Neden-sonuç ilişkisi veya nedensellik deyince akıllara yeniçağın öncü filozoflarından ikisi gelir: İskoçyalı David Hume ve Alman Immanuel Kant. Hume, dönem olarak evrende mutlak bir düzen fikrinin hüküm sürdüğü bir düşünce anlayışında, Newton’cı fiziğin hükmettiği bir zamanda yaşıyordu. Şeylerin arkasındaki varsayımsal nedenler onu tatmin etmiyordu. Nedenselliğe güçlü bir eleştiri getirdi. Aralarında neden-sonuç ilişkisi olduğu öne sürülen A ve B olaylarını yakından incelediğimizde ardışıklık ve bitişiklik ilkelerini göreceğimizi, neden-sonuç ilişkisi kurmanın insanın zihninin bir oyunu olduğunu söylemiştir Hume. A ve B olayları arasında iç nedensellik zinciri varsa n tanenin n tanesi asla kesin olarak çözülemeyecektir, demiştir.

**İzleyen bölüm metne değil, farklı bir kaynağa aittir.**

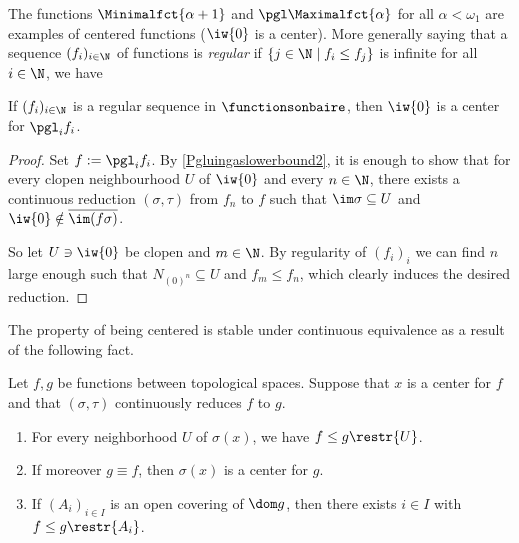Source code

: The functions $\Minimalfct{\alpha+1}$ and $\pgl\Maximalfct{\alpha}$ for all $\alpha<\omega_1$ are examples of centered functions ($\iw{0}$ is a center). More generally
saying that a sequence $(f_i)_{i\in \N}$ of functions is \emph{regular} if $\{j\in \N \mid f_i \leq f_j\}$ is infinite%
for all $i\in \N$, we have

\begin{fact}\label{Pgluingofregulariscentered}
If $(f_i)_{i\in\N}$ is a regular sequence in $\functionsonbaire$, then $\iw{0}$ is a center for $\pgl_i f_i$.
\end{fact}

\begin{proof}
Set $f:=\pgl_if_i$.
By \cref{Pgluingaslowerbound2}, it is enough to show that for every clopen neighbourhood $U$ of $\iw{0}$ and every $n\in \N$,
there exists a continuous reduction $(\sigma,\tau)$ from $f_n$ to $f$ such that $\im \sigma\subseteq U$ and $\iw{0}\notin\overline{\im(f\sigma)}$.

So let $U\ni \iw{0}$ be clopen and $m\in \N$. By regularity of $(f_i)_i$ we can find $n$ large enough such that $N_{(0)^n}\subseteq U$ and $f_m\leq f_n$, which clearly induces the desired reduction.
\end{proof}


The property of being centered is stable under continuous equivalence as a result of the following fact.

\begin{fact}\label{Centerinvariance}
Let $f,g$ be functions between topological spaces.
Suppose that $x$ is a center for $f$ and that $(\sigma,\tau)$ continuously reduces $f$ to $g$.
\begin{enumerate}
\item For every neighborhood $U$ of $\sigma(x)$, we have $f\leq g\restr{U}$.\label{Centerinvariance1}
\item If moreover $g\equiv f$, then $\sigma(x)$ is a center for $g$.\label{Centerinvariance2}
\item If $(A_i)_{i\in I}$ is an open covering of $\dom g$, then there exists $i\in I$ with $f\leq g\restr{A_i}$. \label{Centerinvariance3}
\end{enumerate}
\end{fact}

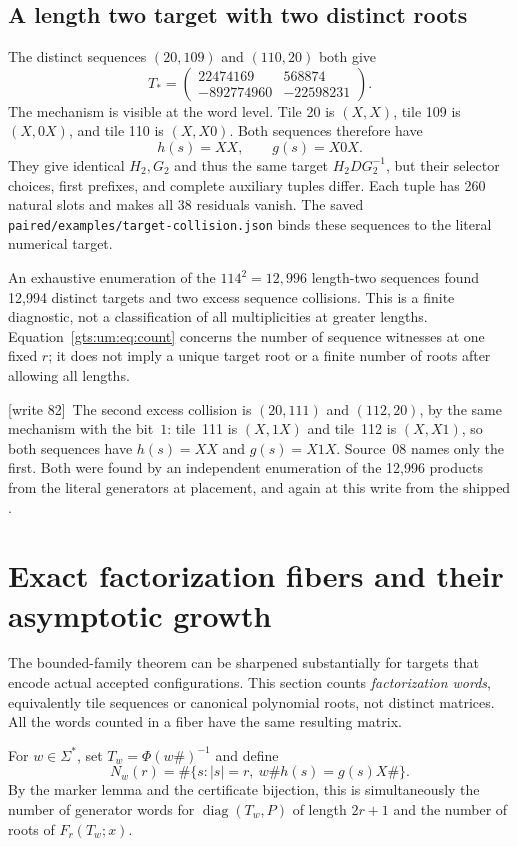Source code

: \documentclass[11pt,letterpaper]{article}
\theoremstyle{definition}
\theoremstyle{remark}
\newcommand{\smallmat}[4]{\begin{pmatrix}#1&#2\\#3&#4\end{pmatrix}}
\newcommand{\diag}{\operatorname{diag}}
\newcommand{\code}[1]{\nolinkurl{#1}}
\newcommand{\wtagc}{\textup{[write 82]}}
\begin{document}
\subsection{A length two target with two distinct roots}
The distinct sequences $(20,109)$ and $(110,20)$ both give
\begin{equation}\label{gts:um:eq:collision}
 T_*=
 \smallmat{22474169}{568874}{-892774960}{-22598231}.
\end{equation}
The mechanism is visible at the word level. Tile 20 is $(X,X)$, tile 109 is $(X,0X)$, and tile 110 is $(X,X0)$. Both sequences therefore have
\[
 h(s)=XX,\qquad g(s)=X0X.
\]
They give identical $H_2,G_2$ and thus the same target $H_2DG_2^{-1}$, but their selector choices, first prefixes, and complete auxiliary tuples differ. Each tuple has 260 natural slots and makes all 38 residuals vanish. The saved \code{paired/examples/target-collision.json} binds these sequences to the literal numerical target.

An exhaustive enumeration of the $114^2=12{,}996$ length-two sequences found 12,994 distinct targets and two excess sequence collisions. This is a finite diagnostic, not a classification of all multiplicities at greater lengths. Equation~\eqref{gts:um:eq:count} concerns the number of sequence witnesses at one fixed $r$; it does not imply a unique target root or a finite number of roots after allowing all lengths.

\wtagc\ The second excess collision is $(20,111)$ and $(112,20)$, by the same mechanism with the bit~$1$: tile~111 is $(X,1X)$ and tile~112 is $(X,X1)$, so both sequences have $h(s)=XX$ and $g(s)=X1X$. Source~08 names only the first. Both were found by an independent enumeration of the 12,996 products from the literal generators at placement, and again at this write from the shipped .

\section{Exact factorization fibers and their asymptotic growth}
\label{gts:um:sec:fibers}
The bounded-family theorem can be sharpened substantially for targets that encode actual accepted configurations. This section counts \emph{factorization words}, equivalently tile sequences or canonical polynomial roots, not distinct matrices. All the words counted in a fiber have the same resulting matrix.

For $w\in\Sigma^*$, set $T_w=\Phi(w\#)^{-1}$ and define
\[
 N_w(r)=\#\{s:|s|=r,\ w\#h(s)=g(s)X\#\}.
\]
By the marker lemma and the certificate bijection, this is simultaneously the number of generator words for $\diag(T_w,P)$ of length $2r+1$ and the number of roots of $F_r(T_w;x)$.
\end{document}
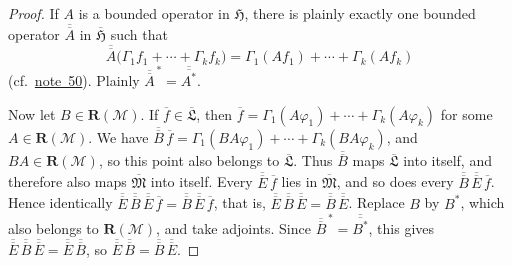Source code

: \documentclass[
  paper=b5,
  twoside=true,
  fontsize=13pt,
  headings=normal,
  bookmarkpackage=false
]{scrartcl}
\theoremstyle{definition}
\newcommand{\NoteRef}[1]{\hyperref[fn:#1]{note~#1}}
\newcommand{\GeneratedRing}{\boldsymbol{R}}
\newcommand{\FrakM}{\mathfrak{M}}
\newcommand{\FrakL}{\mathfrak{L}}
\begin{document}
\begin{proof}
If \(A\) is a bounded operator in \(\mathfrak H\), there is plainly
exactly one bounded operator \(\overline{\overline A}\) in
\(\overline{\mathfrak H}\) such that
\[
  \overline{\overline A}\bigl(\Gamma_1f_1+\cdots+\Gamma_kf_k\bigr)
  =\Gamma_1(Af_1)+\cdots+\Gamma_k(Af_k)
\]
(cf.\ \NoteRef{50}). Plainly
\(\overline{\overline A}^{\,*}=\overline{\overline{A^*}}\).

Now let \(B\in \GeneratedRing (\mathcal M)\). If \(\overline f\in\overline{\FrakL}\),
then \(\overline f=\Gamma_1(A\varphi_1)+\cdots+\Gamma_k(A\varphi_k)\)
for some \(A\in \GeneratedRing (\mathcal M)\). We have
\(\overline{\overline B}\,\overline f
 =\Gamma_1(BA\varphi_1)+\cdots+\Gamma_k(BA\varphi_k)\), and
\(BA\in \GeneratedRing (\mathcal M)\), so this point also belongs to \(\overline{\FrakL}\).
Thus \(\overline{\overline B}\) maps \(\overline{\FrakL}\) into itself,
and therefore also maps \(\overline{\FrakM}\) into itself.
Every \(\overline{\overline E}\,\overline f\) lies in \(\overline{\FrakM}\),
and so does every \(\overline{\overline B}\,\overline{\overline E}\,\overline f\).
Hence identically
\(\overline{\overline E}\,\overline{\overline B}\,\overline{\overline E}\,\overline f
 =\overline{\overline B}\,\overline{\overline E}\,\overline f\), that is,
\(\overline{\overline E}\,\overline{\overline B}\,\overline{\overline E}
 =\overline{\overline B}\,\overline{\overline E}\).
Replace \(B\) by \(B^*\), which also belongs to \(\GeneratedRing (\mathcal M)\), and
take adjoints. Since
\(\overline{\overline B}^{\,*}=\overline{\overline{B^*}}\),
this gives
\(\overline{\overline E}\,\overline{\overline B}\,\overline{\overline E}
 =\overline{\overline E}\,\overline{\overline B}\), so
\(\overline{\overline E}\,\overline{\overline B}
 =\overline{\overline B}\,\overline{\overline E}\).


\end{proof}
\end{document}
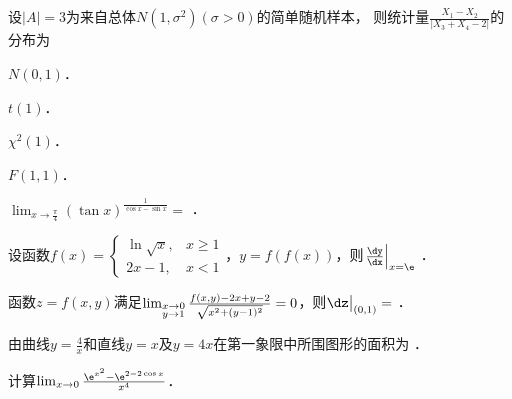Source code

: \documentclass[plain,noanswer,medmath]{../../template/jnuexam}
\begin{document}
\begin{problem}
设$|A| = 3$为来自总体$N\left(1,\sigma^2 \right)\left(\sigma > 0 \right)$的简单随机样本，
则统计量$\frac{X_1 - X_2}{\left| X_3 + X_4 - 2 \right|}$的分布为\pickout{}
\begin{abcd}
\item $N\left(0,1 \right)$．
\item $t(1)$．
\item $\chi^2(1)$．
\item $F\left(1,1 \right)$．
\end{abcd}
\end{problem}




\begin{problem}
$\lim_{x \to \frac{\pi}{4}} \left(\tan x \right)^{\frac{1}{\cos x - \sin x}} =$ \fillin{}．
\end{problem}


\begin{problem}
设函数$f(x) = \begin{cases}
  \ln \sqrt{x} , & x \ge 1 \\
         2x - 1, & x < 1
\end{cases}$，$y=f(f(x))$，则$\left.\frac{\dy}{\dx}\right|_{x=\e}$ \fillin{}．
\end{problem}


\begin{problem}
函数$z = f(x,y)$满足$\lim_{\begin{subarray}{l}
  x \to 0 \\
  y \to 1
\end{subarray}} \frac{f(x,y) - 2x + y - 2}{\sqrt{x^2 + (y - 1)^2}} = 0$，则$\dz\big|_{(0,1)} =$ \fillin{}．
\end{problem}


\begin{problem}
由曲线$y = \frac{4}{x}$和直线$y = x$及$y = 4x$在第一象限中所围图形的面积为 \fillin{}．
\end{problem}








\begin{problem}[points=10]
计算$\lim_{x \to 0} \frac{\e^{x^2} - \e^{2 - 2\cos x}}{x^4}$．
\end{problem}
\end{document}
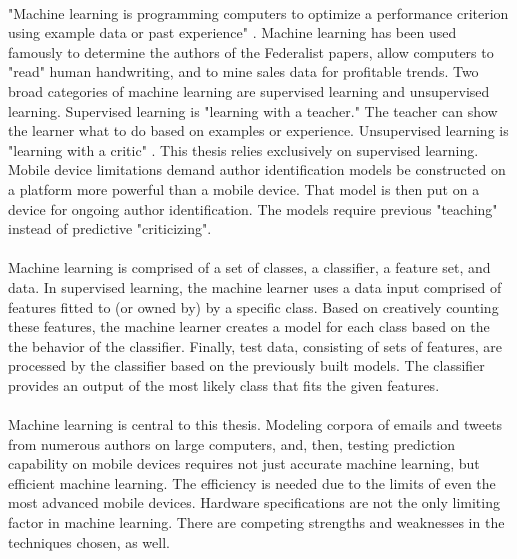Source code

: 	\paragraph{}"Machine learning is programming computers to optimize a performance criterion using example data or past experience" \cite{alpaydin_introduction_2004}.  Machine learning has been used famously to determine the authors of the Federalist papers, allow computers to "read" human handwriting, and to mine sales data for profitable trends.  Two broad categories of machine learning are supervised learning and unsupervised learning.  Supervised learning is "learning with a teacher."  The teacher can show the learner what to do based on examples or experience. Unsupervised learning is "learning with a critic" \cite{alpaydin_introduction_2004}. This thesis relies exclusively on supervised learning. Mobile device limitations demand author identification models be constructed on a platform more powerful than a mobile device.  That model is then put on a device for ongoing author identification.  The models require previous "teaching" instead of predictive "criticizing".

	\paragraph{}Machine learning is comprised of a set of classes, a classifier, a feature set, and data.  In supervised learning, the machine learner uses a data input comprised of features fitted to (or owned by) by a specific class.  Based on creatively counting these features, the machine learner creates a model for each class based on the the behavior of the classifier.  Finally, test data, consisting of sets of features, are processed by the classifier based on the previously built models.  The classifier provides an output of the most likely class that fits the given features.

	\paragraph{}Machine learning is central to this thesis.  Modeling corpora of emails and tweets from numerous authors on large computers, and, then, testing prediction capability on mobile devices requires not just accurate machine learning, but efficient machine learning.  The efficiency is needed due to the limits of even the most advanced mobile devices. Hardware specifications are not the only limiting factor in machine learning.  There are competing strengths and weaknesses in the techniques chosen, as well.

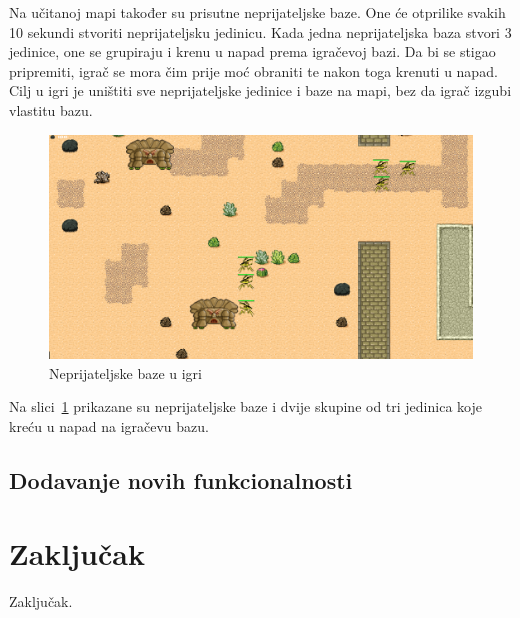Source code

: \documentclass[times, utf8, zavrsni, numeric]{fer}
\begin{document}
\par Na učitanoj mapi također su prisutne neprijateljske baze.
One će otprilike svakih 10 sekundi stvoriti neprijateljsku jedinicu.
Kada jedna neprijateljska baza stvori 3 jedinice, one se grupiraju i krenu u napad prema igračevoj bazi.
Da bi se stigao pripremiti, igrač se mora čim prije moć obraniti te nakon toga krenuti u napad.
Cilj u igri je uništiti sve neprijateljske jedinice i baze na mapi, bez da igrač izgubi vlastitu bazu. 

\begin{figure}[h]
	\centering
	\includegraphics[width=0.8\linewidth]{images/enemyBases.png}
	\caption{Neprijateljske baze u igri}
	\label{fig:enemyBases}
\end{figure}

\par Na slici~\ref{fig:enemyBases} prikazane su neprijateljske baze i dvije skupine od tri jedinica koje kreću u napad na igračevu bazu.


\section{Dodavanje novih funkcionalnosti}

\chapter{Zaključak}\label{ch:conclusion}
Zaključak.



\end{document}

Onun bu skeptik anlayışı aşırı bir boyutta olsa da empirik yöntemi savunmasından dolayı günümüzde deneysel yöntemin öncülerinden kabul edilir. Kant, Prolegomena’sında “Hume beni dogmatik uykumdan uyandırdı.” demiştir. Ama “Bilgi deneyimle başlar, deneyimden kaynaklanmaz.” sözüyle empirik yöntemden uzaklaşıp aklın bilginin oluşumunda rol oynadığını, bilginin a priori (deney öncesi) olarak da varolduğunu söylemiştir. Bu durumu en iyi özetleyen söz Reichenbach’ın mizahı bir dille “Kant dogmatik uykusundan uyandı fakat arkasını dönüp uyumaya devam etti.” demesidir.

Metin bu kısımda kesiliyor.